However, it's important to note that these reused hidden states are not updated during the optimization of subsequent segments. They are concatenated to the current hidden states, providing a continuous and extended context. This approach allows Transformer XL to effectively capture long-term dependencies, overcoming the context fragmentation issue that plagues fixed-length context models.
Formally, denoting the n-th layer hidden state sequence produced for the \(\tau\)-th segment \(s_{\tau}\) by \(h_{n}^{\tau} \in \mathbb{R}^{L \times d}\), where \(d\) is the hidden dimension. Then, the n-th layer hidden state for segment \(s_{\tau+1}\) is produced as follows:
$$\begin{align*} \hat{h}_{n-1}^{\tau + 1} &= \text{SG}(h_{n-1}^{\tau}) \circ h_{n-1}^{\tau+1}, \\ q_{n}^{\tau+1}, k_{n}^{\tau+1}, v_{n}^{\tau+1} &= h_{n-1}^{\tau+1}W_{q}^{\top}, \hat{h}_{n-1}^{\tau+1}W_{k}^{\top}, \hat{h}_{n-1}^{\tau+1}W_{v}^{\top}, \\ h_{n}^{\tau+1} &= \text{Transformer-Layer}(q_{n}^{\tau+1}, k_{n}^{\tau+1}, v_{n}^{\tau+1}). \end{align*}$$
Where the function \(\text{SG}(\cdot)\) stands for stop-gradient (in other words , we detach the memory tensors from the AD graph), the notation \(\circ\) indicates the concatenation of two hidden sequences along the length dimension, and \(W_{k,q,v}\) the projection matrices. Compared to the vanilla Transformer, the difference lies in that the key \(k_{n}^{\tau+1}\) and value \(v_{n}^{\tau+1}\) are conditioned on the extended context \(h_{n-1}^{\tau}\) cached from the previous segment.

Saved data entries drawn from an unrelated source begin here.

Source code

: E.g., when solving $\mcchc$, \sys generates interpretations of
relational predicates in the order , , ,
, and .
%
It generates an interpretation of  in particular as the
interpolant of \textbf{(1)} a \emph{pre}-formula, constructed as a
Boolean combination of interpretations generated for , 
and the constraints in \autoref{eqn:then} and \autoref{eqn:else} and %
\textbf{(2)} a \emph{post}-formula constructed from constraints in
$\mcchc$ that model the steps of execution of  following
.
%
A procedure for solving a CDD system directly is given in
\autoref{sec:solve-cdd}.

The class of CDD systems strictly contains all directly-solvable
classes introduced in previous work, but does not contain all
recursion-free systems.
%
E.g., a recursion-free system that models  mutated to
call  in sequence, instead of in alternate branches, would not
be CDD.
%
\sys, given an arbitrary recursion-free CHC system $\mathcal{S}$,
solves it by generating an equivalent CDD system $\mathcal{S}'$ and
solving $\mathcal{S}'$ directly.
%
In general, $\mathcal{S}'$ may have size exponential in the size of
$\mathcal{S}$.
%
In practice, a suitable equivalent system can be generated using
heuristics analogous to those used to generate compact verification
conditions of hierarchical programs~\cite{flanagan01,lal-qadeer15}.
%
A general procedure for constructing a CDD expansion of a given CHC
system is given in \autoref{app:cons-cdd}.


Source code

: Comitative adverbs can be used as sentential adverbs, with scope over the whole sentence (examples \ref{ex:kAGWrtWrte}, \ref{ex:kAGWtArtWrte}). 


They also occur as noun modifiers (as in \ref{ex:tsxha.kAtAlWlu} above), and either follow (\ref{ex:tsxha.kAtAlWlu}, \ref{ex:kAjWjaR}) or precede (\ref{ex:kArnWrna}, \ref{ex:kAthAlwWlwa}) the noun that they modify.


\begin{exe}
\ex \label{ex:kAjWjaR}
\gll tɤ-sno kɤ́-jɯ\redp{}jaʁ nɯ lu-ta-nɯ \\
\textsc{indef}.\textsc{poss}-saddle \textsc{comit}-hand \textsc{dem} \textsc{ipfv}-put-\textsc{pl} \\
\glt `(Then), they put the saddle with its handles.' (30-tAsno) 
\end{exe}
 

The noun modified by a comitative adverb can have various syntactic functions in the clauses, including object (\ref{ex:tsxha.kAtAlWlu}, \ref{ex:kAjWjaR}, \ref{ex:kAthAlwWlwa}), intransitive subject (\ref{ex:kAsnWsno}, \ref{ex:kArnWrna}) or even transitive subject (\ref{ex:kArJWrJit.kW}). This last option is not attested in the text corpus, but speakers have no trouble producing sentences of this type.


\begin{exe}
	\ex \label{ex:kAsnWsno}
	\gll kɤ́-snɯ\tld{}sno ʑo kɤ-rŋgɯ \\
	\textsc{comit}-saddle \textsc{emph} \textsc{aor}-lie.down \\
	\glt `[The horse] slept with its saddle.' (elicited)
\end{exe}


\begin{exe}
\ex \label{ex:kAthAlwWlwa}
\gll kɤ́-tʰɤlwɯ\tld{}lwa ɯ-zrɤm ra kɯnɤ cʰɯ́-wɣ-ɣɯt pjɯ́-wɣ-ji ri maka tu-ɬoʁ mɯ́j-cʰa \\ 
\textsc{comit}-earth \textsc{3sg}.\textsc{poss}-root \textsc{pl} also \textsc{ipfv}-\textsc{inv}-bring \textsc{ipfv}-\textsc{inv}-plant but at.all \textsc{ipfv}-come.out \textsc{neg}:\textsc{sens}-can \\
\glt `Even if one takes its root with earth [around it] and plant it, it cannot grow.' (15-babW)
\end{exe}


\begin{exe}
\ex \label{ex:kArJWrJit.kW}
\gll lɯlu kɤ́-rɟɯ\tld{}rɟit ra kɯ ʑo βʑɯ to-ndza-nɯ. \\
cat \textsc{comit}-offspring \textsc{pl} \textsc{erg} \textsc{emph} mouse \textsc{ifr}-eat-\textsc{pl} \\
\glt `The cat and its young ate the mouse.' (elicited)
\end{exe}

A critical aspect of extending the context in Transformer XL is the management of positional encoding self-attention layers. This is essential because the model aims to reuse previous hidden states, and naive approaches could negatively affect performance. Positional encoding is vital as it informs the model about the sequence order for effective attention mechanisms. The paper introduces the concept of relative positional encodings, which will be discussed later, as opposed to absolute ones.
The Recurrent Memory Transformer (RMT) is a novel architecture that enhances the Transformer model by incorporating a memory mechanism. This mechanism is implemented through special memory tokens added to the input sequence, allowing the model to store and process both local and global context effectively. These memory tokens enable the passage of information between segments of a long sequence, making the model recurrent and removing limitations on input sequence length.
In RMT, memory tokens are added at both the beginning and the end of the segment tokens representations. The initial group of memory tokens acts as a read memory, enabling sequence tokens to attend to memory states produced in the previous segment. The final group serves as a write memory, updating representations stored in the memory based on the current segment tokens (what is interesting to note is that those tokens have access to all the segment though attention). This design allows for efficient information flow and memory updating across segments.
$$ \tilde{H}^0_{\tau} = [H^{\text{mem}}_{\tau} \circ H^0_{\tau} \circ H^{\text{mem}}_{\tau}],$$
$$ \bar{H}^N_{\tau} = \text{Transformer}(\tilde{H}^0_{\tau}),$$
$$[H^{\text{read}}_{\tau} \circ H^N_{\tau} \circ H^{\text{write}}_{\tau}] := \bar{H}^N_{\tau}$$
$$ H^{\text{mem}}_{\tau + 1} = H^{\text{write}}_{\tau},$$
$$ \tilde{H}^0_{\tau + 1} = [H^{\text{mem}}_{\tau+1} \circ H^0_{\tau+1} \circ H^{\text{mem}}_{\tau+1}],$$
RMT differs from Transformer-XL in its handling of memory. Unlike Transformer-XL, where memory gradients flow are stopped between segments, RMT uses Backpropagation Through Time (BPTT) to propagate gradients to previous segments, enhancing its ability to learn from longer sequences. Additionally, with RMT, you only need to stores \(m\) memory vectors per segment while the Transformer-XL needs \(m \times N\) vectors (N here is the number of layers, so RMT is not layer specific and the same m tokens are added at the beginning and end of the sequence).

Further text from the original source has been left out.